Debt held by consumers in the U.S. as they age is rising, according to an analysis by the Federal Reserve Bank of New York.

From 2003 to 2015, debt of borrowers between ages 50 and 80 increased by approximately 60%, according to the Fed’s researchers. The analysis reviewed data from the New York Fed Consumer Credit Panel. 

Researchers also found that aggregate debt of younger borrowers declined modestly from 2003 to 2015 "with a debt portfolio reallocation away from credit card, auto, and mortgage debt, toward student debt."

"This shifting of debt from younger to older borrowers is of obvious relevance to markets fueled by consumer credit. It is also relevant from a loan performance perspective as consumer debt payments are being made by older debtors than ever before,” according to the researchers. Quarterly data from the Fed’s latest report on Household Debt and Credit show that household debt for U.S. consumers increased moderately in the final quarter of 2015, led primarily by peaks in auto and student loan debt. Household debt balances saw the third consecutive annual rise at the end of 2015. 

The credit boom before the Great Recession could also be influencing the shift in debt balances to older consumers, they report.

"Overall balances owed by households grew $288 billion in 2015, slightly less than the $306 billion increase seen in 2014 and still less than the growth seen in the early 2000s,” according to the researchers.Looking at the 2003-2015 timeframe, researchers found that the shift in debt to older borrowers could be because of an overall aging population and change in the amount of debt per borrower that consumers choose to have at each individual age.

For consumers at age 39, for example, aggregate debt declined by 12% between 2003 and 2015 while it grew by 169% for consumers at age 67, according to the Fed’s research.

"As the Baby [Boomer] generation ages, the population of older individuals has increased substantially. And with the coming of age of the Millennial generation, the population of younger adults has also increased," according to the researchers.

Also, the Fed found that at each age the average student loan balance per borrower more than doubles when comparing 2003 and 2015.

Student loan debt for consumers at age 30, for example, increased by $6,912 between 2003 and 2015 while it increased by $857 for consumers at age 65, according to the Fed. Home-secured debt, credit card and auto loans all declined for consumers at age 30 during that time frame, while home-secured and auto-loan debt increased for those at age 65.

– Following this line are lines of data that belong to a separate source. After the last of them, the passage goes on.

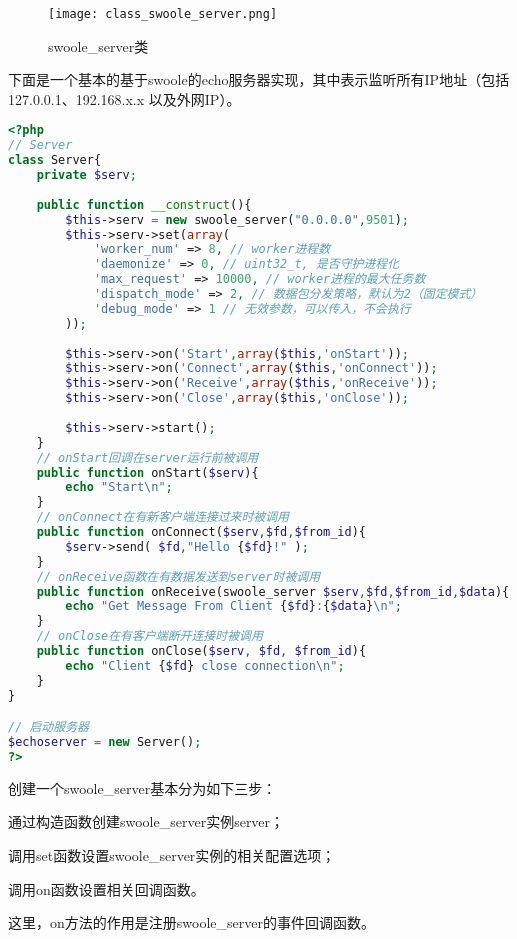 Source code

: \begin{figure}[htbp]
\centering
\texttt{[image: class\_swoole\_server.png]}
\caption{swoole\_server类}
\end{figure}


下面是一个基本的基于swoole的echo服务器实现，其中表示监听所有IP地址（包括 127.0.0.1、192.168.x.x 以及外网IP）。



\begin{lstlisting}[language=PHP]
<?php
// Server
class Server{
	private $serv;
	
	public function __construct(){
		$this->serv = new swoole_server("0.0.0.0",9501);
		$this->serv->set(array(
			'worker_num' => 8, // worker进程数
			'daemonize' => 0, // uint32_t, 是否守护进程化
			'max_request' => 10000, // worker进程的最大任务数
			'dispatch_mode' => 2, // 数据包分发策略，默认为2（固定模式）
			'debug_mode' => 1 // 无效参数，可以传入，不会执行
		));
		
		$this->serv->on('Start',array($this,'onStart'));
		$this->serv->on('Connect',array($this,'onConnect'));
		$this->serv->on('Receive',array($this,'onReceive'));
		$this->serv->on('Close',array($this,'onClose'));
		
		$this->serv->start();
	}
	// onStart回调在server运行前被调用
	public function onStart($serv){ 
		echo "Start\n";
	}
	// onConnect在有新客户端连接过来时被调用
	public function onConnect($serv,$fd,$from_id){ 
		$serv->send( $fd,"Hello {$fd}!" );
	}
	// onReceive函数在有数据发送到server时被调用
	public function onReceive(swoole_server $serv,$fd,$from_id,$data){
		echo "Get Message From Client {$fd}:{$data}\n";
	}
	// onClose在有客户端断开连接时被调用
	public function onClose($serv, $fd, $from_id){
		echo "Client {$fd} close connection\n";
	}
}

// 启动服务器
$echoserver = new Server();
?>
\end{lstlisting}

创建一个swoole\_server基本分为如下三步：

\begin{compactitem}
\item 通过构造函数创建swoole\_server实例server；
\item 调用set函数设置swoole\_server实例的相关配置选项；
\item 调用on函数设置相关回调函数。
\end{compactitem}

这里，on方法的作用是注册swoole\_server的事件回调函数。

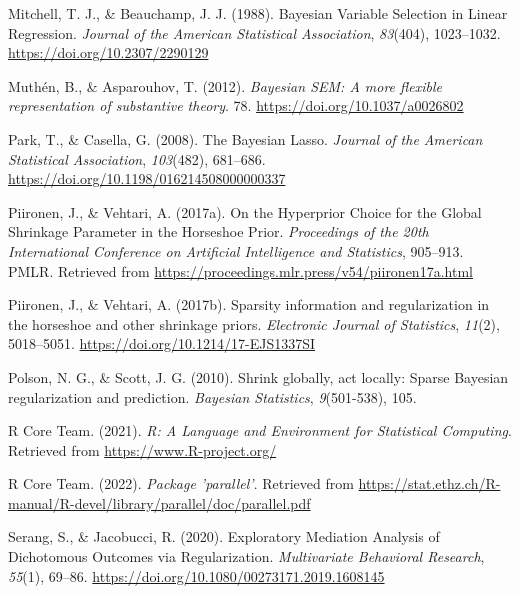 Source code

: \documentclass[
  man, donotrepeattitle,floatsintext]{apa6}
\newlength{\cslhangindent}
\newlength{\cslentryspacingunit} %
\newenvironment{CSLReferences}[2] %
 {%
  \setlength{\parindent}{0pt}
  \ifodd #1
  \let\oldpar\par
  \def\par{\hangindent=\cslhangindent\oldpar}
  \fi
  \setlength{\parskip}{#2\cslentryspacingunit}
 }%
 {}
\begin{document}
\begin{CSLReferences}{1}{0}
\leavevmode{}%
Mitchell, T. J., \& Beauchamp, J. J. (1988). Bayesian {Variable} {Selection} in {Linear} {Regression}. \emph{Journal of the American Statistical Association}, \emph{83}(404), 1023--1032. \url{https://doi.org/10.2307/2290129}

\leavevmode{}%
Muthén, B., \& Asparouhov, T. (2012). \emph{Bayesian {SEM}: {A} more ﬂexible representation of substantive theory}. 78. \url{https://doi.org/10.1037/a0026802}

\leavevmode{}%
Park, T., \& Casella, G. (2008). The {Bayesian} {Lasso}. \emph{Journal of the American Statistical Association}, \emph{103}(482), 681--686. \url{https://doi.org/10.1198/016214508000000337}

\leavevmode{}%
Piironen, J., \& Vehtari, A. (2017a). On the {Hyperprior} {Choice} for the {Global} {Shrinkage} {Parameter} in the {Horseshoe} {Prior}. \emph{Proceedings of the 20th {International} {Conference} on {Artificial} {Intelligence} and {Statistics}}, 905--913. PMLR. Retrieved from \url{https://proceedings.mlr.press/v54/piironen17a.html}

\leavevmode{}%
Piironen, J., \& Vehtari, A. (2017b). Sparsity information and regularization in the horseshoe and other shrinkage priors. \emph{Electronic Journal of Statistics}, \emph{11}(2), 5018--5051. \url{https://doi.org/10.1214/17-EJS1337SI}

\leavevmode{}%
Polson, N. G., \& Scott, J. G. (2010). Shrink globally, act locally: {Sparse} {Bayesian} regularization and prediction. \emph{Bayesian Statistics}, \emph{9}(501-538), 105.

\leavevmode{}%
R Core Team. (2021). \emph{R: {A} {Language} and {Environment} for {Statistical} {Computing}}. Retrieved from \url{https://www.R-project.org/}

\leavevmode{}%
R Core Team. (2022). \emph{Package 'parallel'}. Retrieved from \url{https://stat.ethz.ch/R-manual/R-devel/library/parallel/doc/parallel.pdf}

\leavevmode{}%
Serang, S., \& Jacobucci, R. (2020). Exploratory {Mediation} {Analysis} of {Dichotomous} {Outcomes} via {Regularization}. \emph{Multivariate Behavioral Research}, \emph{55}(1), 69--86. \url{https://doi.org/10.1080/00273171.2019.1608145}


\end{CSLReferences}
\end{document}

"Younger borrowers hold lower per capita balances in every debt category save student loans, and older borrowers hold higher per capita balances in every debt category save credit card debt. Setting aside the influence of an aging population, it remains the case that in 2015, on average, younger borrowers held less nonstudent debt and older borrowers held substantially more debt of nearly all types, than comparably aged borrowers held in 2003," according to the Fed’s researchers.